During the Second World War, Her Majesty The Queen (then Princess Elizabeth) and Princess Margaret spent much of their time in Windsor, safely away from the bombing in London. Between 1941 and 1944 they performed in and helped to stage a series of Christmas pantomimes to raise money for the Royal Household Wool Fund, which supplied knitting wool to make comforters for soldiers fighting at the Front.
Visitors to Windsor Castle
this Christmas will have the unique opportunity to see six rare surviving costumes worn by the teenage Princesses during these wartime performances. Brought together for the first time, the costumes will be displayed in the Waterloo Chamber where the pantomimes were originally performed 80 years ago.
The costumes that survive today were worn by the Princesses during the final two pantomimes Aladdin (1943) and Old Mother Red Riding Boots (1944). In the title role of Aladdin, Princess Elizabeth wore a gold brocade and turquoise jacket with turquoise dungarees and matching hat, all of which will be on public display for the first time, while Princess Margaret wore a red silk dress and matching jacket to play Princess Roxana. The striking red and gold embroidered tunic worn by their fellow cast member to play The King and another costume combining pieces worn by both Princesses will also be on display.
Three costumes worn in Old Mother Red Riding Boots will be on display for the first time. Princess Elizabeth wore a long-sleeved pink satin and lace dress to play Lady Christina Sherwood and later donned a chintz shirt, trousers and sunhat for a seaside scene, in which Princess Margaret wore a blue taffeta dress with cream lace bloomers to play The Honourable Lucinda Fairfax.
Also on display in the Waterloo Chamber are the 16 large-scale and colourful pictures of fairy-tale characters that were pasted around the walls to decorate the space for the pantomimes. The pictures have been revealed for visitors to see 75 years after they were covered up at the end of the war, when paintings by Sir Thomas Lawrence that had been removed for safekeeping were returned.

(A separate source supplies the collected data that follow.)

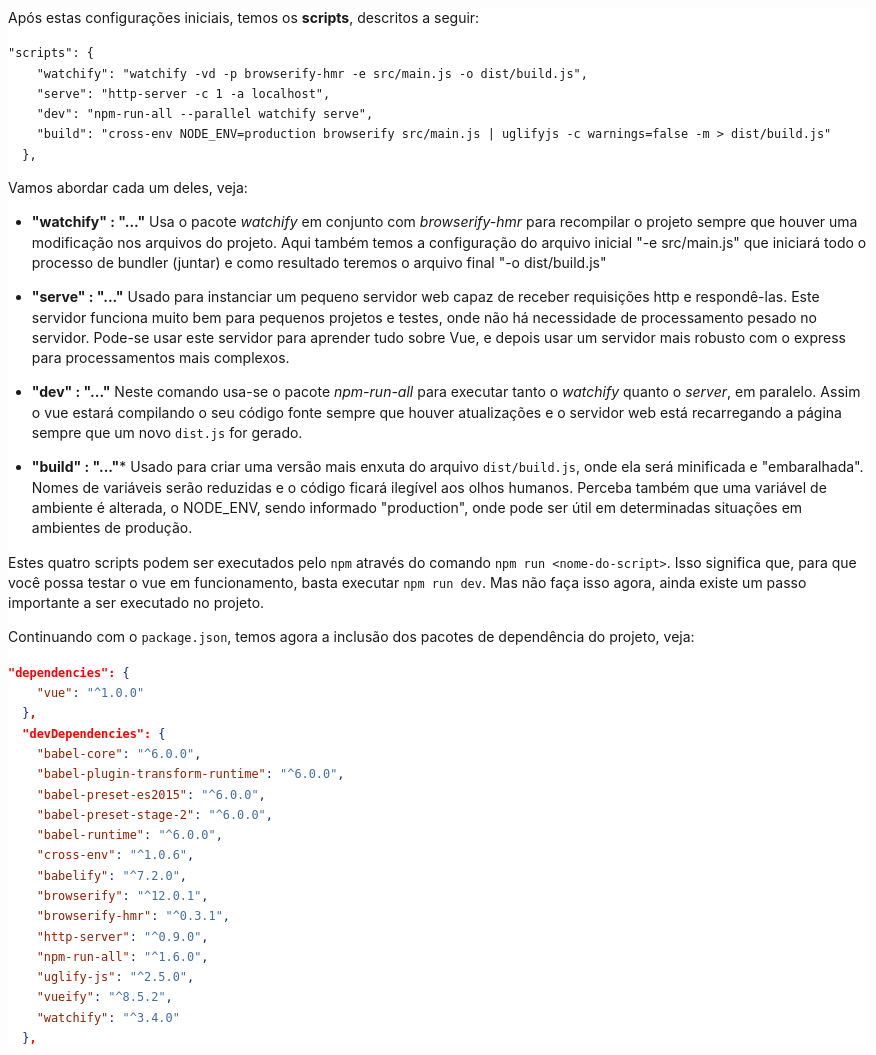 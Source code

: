 Após estas configurações iniciais, temos os **scripts**, descritos a seguir:

```
"scripts": {
    "watchify": "watchify -vd -p browserify-hmr -e src/main.js -o dist/build.js",
    "serve": "http-server -c 1 -a localhost",
    "dev": "npm-run-all --parallel watchify serve",
    "build": "cross-env NODE_ENV=production browserify src/main.js | uglifyjs -c warnings=false -m > dist/build.js"
  },
```

Vamos abordar cada um deles, veja:

* **"watchify" : "..."** Usa o pacote *watchify* em conjunto com *browserify-hmr* para recompilar o projeto sempre que houver uma modificação nos arquivos do projeto. Aqui também temos a configuração do arquivo inicial "-e src/main.js" que iniciará todo o processo de bundler (juntar) e como resultado teremos o arquivo final "-o dist/build.js" 

* **"serve" : "..."** Usado para instanciar um pequeno servidor web capaz de receber requisições http e respondê-las. Este servidor funciona muito bem para pequenos projetos e testes, onde não há necessidade de processamento pesado no servidor. Pode-se usar este servidor para aprender tudo sobre Vue, e depois usar um servidor mais robusto com o express para processamentos mais complexos.

* **"dev" : "..."** Neste comando usa-se o pacote *npm-run-all* para executar tanto o *watchify* quanto o *server*, em paralelo. Assim o vue estará compilando o seu código fonte sempre que houver atualizações e o servidor web está recarregando a página sempre que um novo `dist.js` for gerado. 

* **"build" : "..."*** Usado para criar uma versão mais enxuta do arquivo `dist/build.js`, onde ela será minificada e "embaralhada". Nomes de variáveis serão reduzidas e o código ficará ilegível aos olhos humanos. Perceba também que uma variável de ambiente é alterada, o NODE_ENV, sendo informado "production", onde pode ser útil em determinadas situações em ambientes de produção.

Estes quatro scripts podem ser executados pelo `npm` através do comando `npm run <nome-do-script>`. Isso significa que, para que você possa testar o vue em funcionamento, basta executar `npm run dev`. Mas não faça isso agora, ainda existe um passo importante a ser executado no projeto.

Continuando com o `package.json`, temos agora a inclusão dos pacotes de dependência do projeto, veja:

```json
"dependencies": {
    "vue": "^1.0.0"
  },
  "devDependencies": {
    "babel-core": "^6.0.0",
    "babel-plugin-transform-runtime": "^6.0.0",
    "babel-preset-es2015": "^6.0.0",
    "babel-preset-stage-2": "^6.0.0",
    "babel-runtime": "^6.0.0",
    "cross-env": "^1.0.6",
    "babelify": "^7.2.0",
    "browserify": "^12.0.1",
    "browserify-hmr": "^0.3.1",
    "http-server": "^0.9.0",
    "npm-run-all": "^1.6.0",
    "uglify-js": "^2.5.0",
    "vueify": "^8.5.2",
    "watchify": "^3.4.0"
  },
```
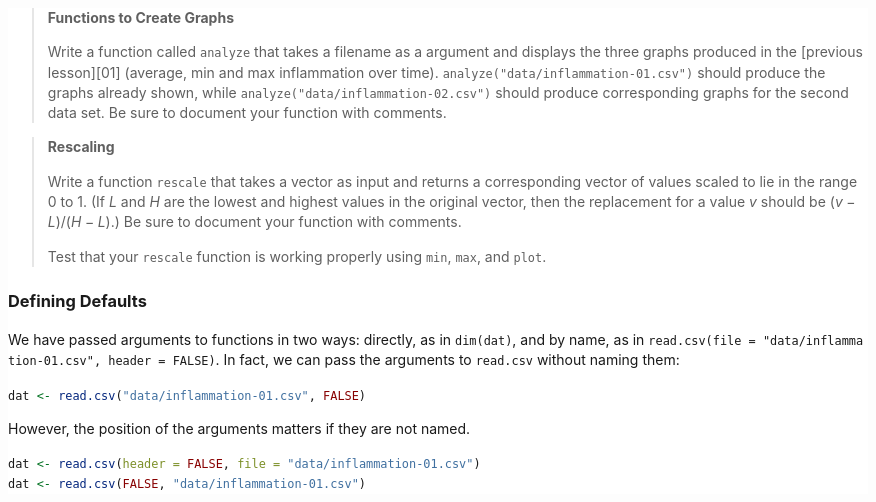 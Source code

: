 




> **Functions to Create Graphs**
>
> Write a function called `analyze` that takes a filename as a argument
> and displays the three graphs produced in the [previous lesson][01] (average, min and max inflammation over time).
> `analyze("data/inflammation-01.csv")` should produce the graphs already shown,
> while `analyze("data/inflammation-02.csv")` should produce corresponding graphs for the second data set.
> Be sure to document your function with comments.
>















> **Rescaling**
>
> Write a function `rescale` that takes a vector as input and returns a corresponding vector of values scaled to lie in the range 0 to 1.
> (If $L$ and $H$ are the lowest and highest values in the original vector, then the replacement for a value $v$ should be $(v-L) / (H-L)$.)
> Be sure to document your function with comments.
>
> Test that your `rescale` function is working properly using `min`, `max`, and `plot`.
>













### Defining Defaults

We have passed arguments to functions in two ways: directly, as in `dim(dat)`, and by name, as in `read.csv(file = "data/inflammation-01.csv", header = FALSE)`.
In fact, we can pass the arguments to `read.csv` without naming them:


```r
dat <- read.csv("data/inflammation-01.csv", FALSE)
```

However, the position of the arguments matters if they are not named.


```r
dat <- read.csv(header = FALSE, file = "data/inflammation-01.csv")
dat <- read.csv(FALSE, "data/inflammation-01.csv")
```


[na]: http://cran.r-project.org/doc/manuals/r-release/R-intro.html#Missing-values
[restrictions]: http://cran.r-project.org/doc/manuals/R-intro.html#R-commands_003b-case-sensitivity-etc
[Noble2009]: http://www.ploscompbiol.org/article/info%3Adoi%2F10.1371%2Fjournal.pcbi.1000424
[argparse-r]: http://cran.r-project.org/web/packages/argparse/index.html
[argparse-py]: http://docs.python.org/dev/library/argparse.html
[vignette]: http://cran.r-project.org/web/packages/argparse/vignettes/argparse.pdf
[bash-jobs]: https://www.gnu.org/software/bash/manual/bash.html#Job-Control-Basics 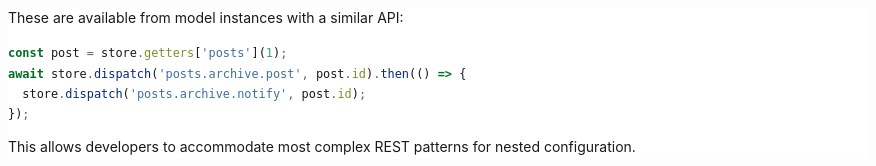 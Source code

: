 These are available from model instances with a similar API:

```javascript
const post = store.getters['posts'](1);
await store.dispatch('posts.archive.post', post.id).then(() => {
  store.dispatch('posts.archive.notify', post.id);
});
```

This allows developers to accommodate most complex REST patterns for nested configuration.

Also at Windsor Castle this Christmas:
Visitors to Windsor Castle between 25 November and 3 January will see the State Apartments decorated with shimmering Christmas trees, twinkling lights and festive garlands. A highlight will be the magnificent 20-foot-high Christmas tree in St George's Hall, taken from Windsor Great Park and dressed with hundreds of iridescent glass and mirrored ornaments.
The Semi-State Rooms, created as opulent private apartments for George IV and now used by members of the Royal Family for official entertaining, are now open to visitors for the winter months and will feature a spectacular Christmas tree in the Crimson Drawing Room.
On 4, 11, 18, 20 and 23 December, families can enjoy drop-in festive storytelling sessions in the State Apartments. Taking inspiration from the pantomime costumes on display, weekend arts-and-crafts activities in the Castles Learning Centre will give children the chance to design their own costumes, make pantomime-themed Christmas decorations and make a stage for pantomime characters to perform on.
Available throughout December, Exclusive Evening Tours offer a behind-the-ropes experience in the State Apartments. Led by an expert guide, visitors will discover more about the Castles 1,000-year history, enjoy a glass of champagne and receive a complimentary copy of the official souvenir guidebook.
Great Kitchen Tours, available from 30 December to 9 January, will give visitors a guided tour of the oldest working kitchen in the country, which is not usually open to the public. Built in the reign of Edward III, the Great Kitchen has remained in use for over 750 years and is still used today for State occasions hosted by The Queen.
The Undercroft Café, located in the oldest surviving medieval space in the Castle, will be serving a festive-themed winter menu throughout December.